Smoki przemaszerują ulicą Grodzką na Rynek Główny 4 czerwca. Tym razem parada odbywać się będzie w norweskiej atmosferze. Co to znaczy?
- Naszymi partnerami w ramach projektu "Żywioły. Elementer og Mythos. Wielka Parada Smoków" są w tym roku Norwegowie. Dlatego tegoroczne smocze święto będzie inspirowane nordyckimi motywami. Podczas Parady chcemy zderzyć ze sobą polską tradycję i nordycką mitologię. Startujemy w sobotę o godz. 12.
Smokom na ulicach będą towarzyszyć inne postacie...
- Tak. Nie zabraknie księżniczek i rycerzy. O godzinie 14 zostanie rozstrzygnięty konkurs na najpiękniejszych rycerza i damę dworu, a o 14.30 wybierzemy najpiękniejszego smoka.
Księżniczki u boku rycerzy mogą czuć się bezpieczne?
Żaden smok na pewno nie rzuci się na nie z pazurami. Takich szaleństw nie będzie. Nasza parada będzie miała zdecydowanie pokojowy charakter. Ale nie zabraknie niespodzianek.
Atrakcyjnie zapowiada się wieczorna parada w zakolu Wisły pod Wawelem.
- Rzeczywiście to najbardziej oczekiwany moment smoczego święta. Mogę już dziś zapewnić widzów, że będzie na co popatrzeć. Nie zabraknie gry świateł, wyjątkowej norweskiej i polskiej muzyki folkowej oraz zapierających dech w piersiach efektów pirotechnicznych. Podczas tego
magicznego widowiska zaprezentują się pływające i latające smoki osiągające nawet 25 metrów długości i 15 metrów wysokości. Zobaczymy je na barkach i statkach w sobotę o godz. 22.
W sobotę i niedzielę czeka nas także lunch ze smokami.
- Można tak powiedzieć. Na bulwarze przy Smoczej Jamie od godz. 10 trwać będzie piknik. W ramach imprezy odbędzie się rycerski festyn, konkursy, koncerty i pokazy teatralne, m.in. III Przegląd Artystyczny o "Smocze jajo".

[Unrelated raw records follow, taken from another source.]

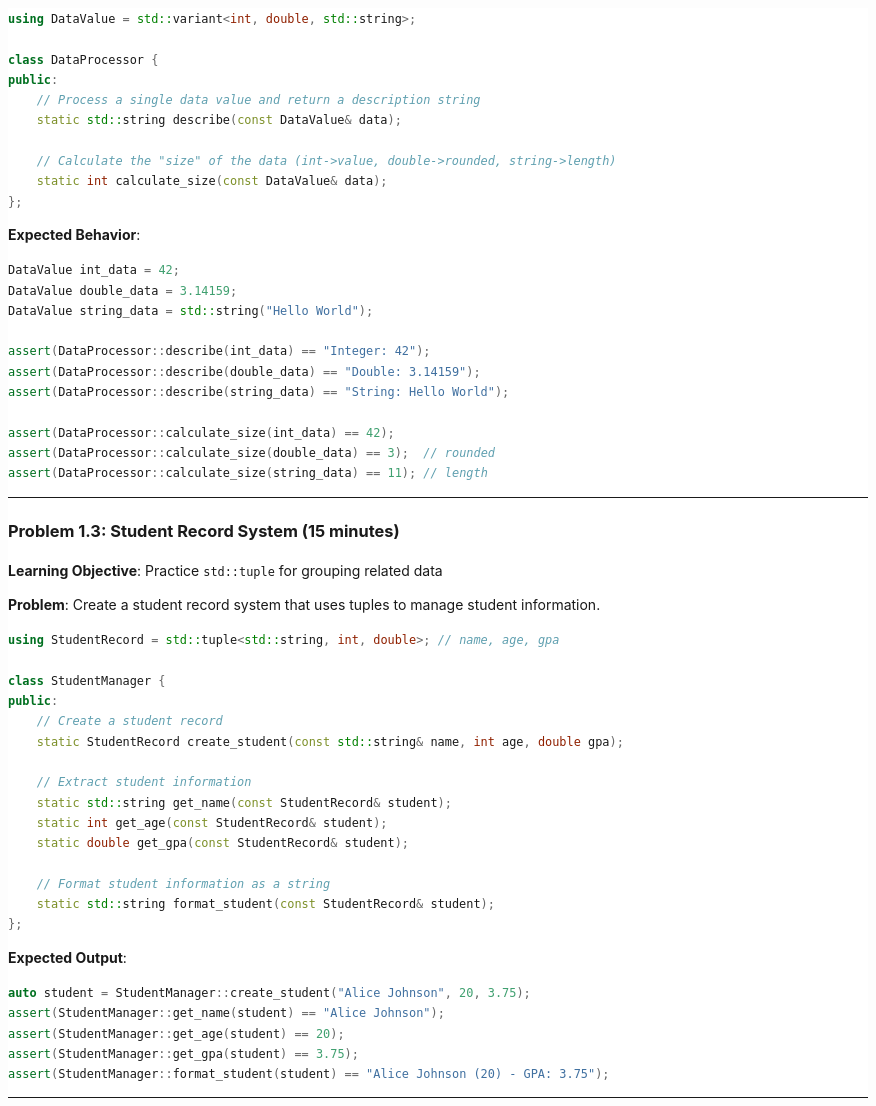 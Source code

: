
 ```cpp
using DataValue = std::variant<int, double, std::string>;

class DataProcessor {
public:
    // Process a single data value and return a description string
    static std::string describe(const DataValue& data);
    
    // Calculate the "size" of the data (int->value, double->rounded, string->length)
    static int calculate_size(const DataValue& data);
};
```

**Expected Behavior**:
```cpp
DataValue int_data = 42;
DataValue double_data = 3.14159;
DataValue string_data = std::string("Hello World");

assert(DataProcessor::describe(int_data) == "Integer: 42");
assert(DataProcessor::describe(double_data) == "Double: 3.14159");
assert(DataProcessor::describe(string_data) == "String: Hello World");

assert(DataProcessor::calculate_size(int_data) == 42);
assert(DataProcessor::calculate_size(double_data) == 3);  // rounded
assert(DataProcessor::calculate_size(string_data) == 11); // length
```

---

### Problem 1.3: Student Record System (15 minutes)
**Learning Objective**: Practice `std::tuple` for grouping related data

**Problem**: Create a student record system that uses tuples to manage student information.

```cpp
using StudentRecord = std::tuple<std::string, int, double>; // name, age, gpa

class StudentManager {
public:
    // Create a student record
    static StudentRecord create_student(const std::string& name, int age, double gpa);
    
    // Extract student information
    static std::string get_name(const StudentRecord& student);
    static int get_age(const StudentRecord& student);
    static double get_gpa(const StudentRecord& student);
    
    // Format student information as a string
    static std::string format_student(const StudentRecord& student);
};
```

**Expected Output**:
```cpp
auto student = StudentManager::create_student("Alice Johnson", 20, 3.75);
assert(StudentManager::get_name(student) == "Alice Johnson");
assert(StudentManager::get_age(student) == 20);
assert(StudentManager::get_gpa(student) == 3.75);
assert(StudentManager::format_student(student) == "Alice Johnson (20) - GPA: 3.75");
```

---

Muzyczną wizytówką smoczego święta ma być norweska muzyka, którą usłyszymy nie tylko podczas parady, ale także wyjątkowego koncertu Martine Lund Hoel. Tak, to norweska pieśniarka i instrumentalistka. Artystka reprezentuje muzykę z gatunku folku i rocka. Jej występowi w sobotę o godz. 19.30 towarzyszyć będą projekcje multimedialne, wykonane przez studentów Akademii Sztuk Pięknych w Krakowie.
Myśli Pan, że tegoroczna parada powtórzy sukces poprzednich?
- Mam taką nadzieję. Parada pokazuje, że smok - symbol Krakowa wciąż żyje, a paradą interesują się Polacy z całego kraju. W tym roku zobaczymy na przykład smoki z woj. lubuskiego i mazowieckiego.